El empresario Mario Conti, propietario del complejo turístico Aerosilla Nuevo Cadillal, fue víctima de un brutal ataque armado en su vivienda. Se trata del cuarto robo que sufre en los últimos tiempos, un hecho que reaviva la preocupación por la inseguridad en la zona.
Cómo ocurrió el hecho
Un grupo de delincuentes irrumpió en la casa y disparó a quemarropa contra Conti: efectuaron dos disparos directos y otros dos intentos, en un episodio que pudo haber sido fatal.
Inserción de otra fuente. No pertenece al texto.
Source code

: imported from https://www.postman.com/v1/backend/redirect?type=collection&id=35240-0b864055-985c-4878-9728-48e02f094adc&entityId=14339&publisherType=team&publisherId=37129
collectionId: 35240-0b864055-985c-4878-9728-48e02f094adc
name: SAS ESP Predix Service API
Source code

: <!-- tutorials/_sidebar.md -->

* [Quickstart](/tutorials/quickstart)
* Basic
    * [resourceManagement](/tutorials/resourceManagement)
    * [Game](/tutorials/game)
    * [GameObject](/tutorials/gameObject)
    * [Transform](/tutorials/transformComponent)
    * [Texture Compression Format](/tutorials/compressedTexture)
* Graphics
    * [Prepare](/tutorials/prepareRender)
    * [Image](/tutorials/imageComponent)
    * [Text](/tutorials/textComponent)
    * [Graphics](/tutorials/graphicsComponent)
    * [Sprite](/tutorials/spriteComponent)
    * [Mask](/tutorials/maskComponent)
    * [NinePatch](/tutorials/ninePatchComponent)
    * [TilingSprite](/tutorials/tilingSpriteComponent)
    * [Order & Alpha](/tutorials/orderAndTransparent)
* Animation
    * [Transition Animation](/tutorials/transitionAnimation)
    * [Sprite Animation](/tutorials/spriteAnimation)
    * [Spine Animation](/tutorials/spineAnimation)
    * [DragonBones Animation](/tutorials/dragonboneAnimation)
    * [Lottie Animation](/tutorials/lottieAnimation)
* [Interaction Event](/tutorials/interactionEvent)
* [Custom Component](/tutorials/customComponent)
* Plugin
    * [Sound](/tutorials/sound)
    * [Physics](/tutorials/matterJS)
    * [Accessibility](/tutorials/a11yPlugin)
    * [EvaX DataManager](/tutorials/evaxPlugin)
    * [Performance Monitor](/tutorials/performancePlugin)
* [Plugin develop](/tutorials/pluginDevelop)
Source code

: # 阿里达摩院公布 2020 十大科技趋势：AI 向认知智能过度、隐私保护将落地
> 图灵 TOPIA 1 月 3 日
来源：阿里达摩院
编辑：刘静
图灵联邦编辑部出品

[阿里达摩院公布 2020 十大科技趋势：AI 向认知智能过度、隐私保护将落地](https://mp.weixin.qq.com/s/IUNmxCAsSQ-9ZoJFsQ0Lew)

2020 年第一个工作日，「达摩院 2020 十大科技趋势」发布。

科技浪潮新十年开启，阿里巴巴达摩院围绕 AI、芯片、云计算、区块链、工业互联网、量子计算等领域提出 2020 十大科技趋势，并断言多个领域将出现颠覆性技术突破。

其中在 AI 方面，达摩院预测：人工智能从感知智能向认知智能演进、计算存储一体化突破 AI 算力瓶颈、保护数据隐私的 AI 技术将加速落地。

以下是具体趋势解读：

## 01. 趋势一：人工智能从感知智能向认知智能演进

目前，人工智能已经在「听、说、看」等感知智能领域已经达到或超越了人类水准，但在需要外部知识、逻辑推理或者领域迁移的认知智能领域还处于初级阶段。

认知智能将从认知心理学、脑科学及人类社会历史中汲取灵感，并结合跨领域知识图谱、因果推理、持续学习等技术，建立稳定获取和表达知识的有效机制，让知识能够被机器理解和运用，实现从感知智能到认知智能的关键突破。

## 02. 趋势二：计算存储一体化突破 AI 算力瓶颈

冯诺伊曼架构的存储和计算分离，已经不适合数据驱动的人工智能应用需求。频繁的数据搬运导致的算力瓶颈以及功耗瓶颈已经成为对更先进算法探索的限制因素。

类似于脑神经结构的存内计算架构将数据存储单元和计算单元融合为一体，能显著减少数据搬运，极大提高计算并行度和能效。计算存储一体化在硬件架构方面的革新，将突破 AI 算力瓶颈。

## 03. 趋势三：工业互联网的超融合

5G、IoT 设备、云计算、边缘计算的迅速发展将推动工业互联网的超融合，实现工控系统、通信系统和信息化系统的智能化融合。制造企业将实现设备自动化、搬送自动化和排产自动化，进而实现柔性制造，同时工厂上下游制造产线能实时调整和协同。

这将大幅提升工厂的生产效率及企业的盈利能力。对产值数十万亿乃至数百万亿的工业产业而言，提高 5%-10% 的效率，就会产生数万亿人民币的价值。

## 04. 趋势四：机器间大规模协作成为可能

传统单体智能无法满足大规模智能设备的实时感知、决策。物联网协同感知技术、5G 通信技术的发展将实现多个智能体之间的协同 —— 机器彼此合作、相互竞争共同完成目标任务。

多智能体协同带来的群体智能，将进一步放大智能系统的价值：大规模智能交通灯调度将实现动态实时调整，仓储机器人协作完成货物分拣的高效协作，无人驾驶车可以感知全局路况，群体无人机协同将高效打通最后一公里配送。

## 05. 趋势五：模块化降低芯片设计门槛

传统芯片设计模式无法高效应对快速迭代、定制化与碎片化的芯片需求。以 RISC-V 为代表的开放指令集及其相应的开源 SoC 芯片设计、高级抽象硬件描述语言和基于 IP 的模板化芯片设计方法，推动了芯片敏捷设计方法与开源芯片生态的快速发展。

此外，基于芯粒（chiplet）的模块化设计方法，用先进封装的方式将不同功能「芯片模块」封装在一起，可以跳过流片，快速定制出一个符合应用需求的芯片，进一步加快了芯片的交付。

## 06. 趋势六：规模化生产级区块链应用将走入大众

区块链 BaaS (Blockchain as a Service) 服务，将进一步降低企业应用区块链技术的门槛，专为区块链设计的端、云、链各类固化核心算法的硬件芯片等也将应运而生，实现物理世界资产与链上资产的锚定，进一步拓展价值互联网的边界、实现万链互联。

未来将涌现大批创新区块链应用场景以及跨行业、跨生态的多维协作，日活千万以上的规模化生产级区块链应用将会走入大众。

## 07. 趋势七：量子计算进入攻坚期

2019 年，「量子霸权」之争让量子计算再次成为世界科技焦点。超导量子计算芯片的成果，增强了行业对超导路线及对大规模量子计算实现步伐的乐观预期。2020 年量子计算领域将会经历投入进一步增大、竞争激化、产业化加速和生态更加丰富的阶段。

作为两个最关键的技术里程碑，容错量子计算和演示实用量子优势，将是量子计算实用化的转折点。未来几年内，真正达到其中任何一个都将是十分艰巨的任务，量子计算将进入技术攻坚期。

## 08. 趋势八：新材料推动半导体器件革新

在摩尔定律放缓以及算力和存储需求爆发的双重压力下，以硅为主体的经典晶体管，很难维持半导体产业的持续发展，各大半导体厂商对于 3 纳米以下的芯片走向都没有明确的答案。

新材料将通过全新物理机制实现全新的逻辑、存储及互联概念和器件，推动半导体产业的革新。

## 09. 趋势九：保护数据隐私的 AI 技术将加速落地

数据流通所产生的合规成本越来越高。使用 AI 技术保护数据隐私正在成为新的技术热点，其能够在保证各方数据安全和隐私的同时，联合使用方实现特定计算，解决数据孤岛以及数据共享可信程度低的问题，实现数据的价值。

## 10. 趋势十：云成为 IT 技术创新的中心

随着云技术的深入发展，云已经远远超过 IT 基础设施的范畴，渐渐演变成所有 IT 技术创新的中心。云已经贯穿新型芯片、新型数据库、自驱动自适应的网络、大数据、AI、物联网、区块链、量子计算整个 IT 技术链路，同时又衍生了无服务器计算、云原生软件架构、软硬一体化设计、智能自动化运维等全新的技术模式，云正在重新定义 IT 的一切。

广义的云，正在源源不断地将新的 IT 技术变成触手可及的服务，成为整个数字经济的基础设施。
Mientras reducían y golpeaban violentamente al empresario, mantuvieron amenazados a su esposa, Roxana Delgado, y a sus dos hijos de 10 y 4 años. “Esa noche nuestra paz se rompió en segundos. Pensé que habían matado a mi marido”, relató la mujer.
Ella permaneció con los niños mientras uno de los asaltantes los apuntaba con el arma en la cabeza. La reacción que salvó sus vidas Cuando Conti les indicó dónde guardaba el dinero, Roxana aprovechó para activar la alarma antipánico. El ruido desesperó a los atacantes, que huyeron del lugar sin concretar el saqueo total. “Pensé que nos matarían antes de escapar”, contó.
Secuelas y pedido de justicia
Si bien todos sobrevivieron, el trauma persiste: “Mis hijos viven con miedo, cualquier ruido los alerta. Es algo con lo que batallamos día a día”, lamentó Delgado. La familia pidió celeridad a la Justicia para dar con los responsables y evitar que otros pasen por lo mismo, y agradeció el apoyo de vecinos, seres queridos y la rápida intervención policial.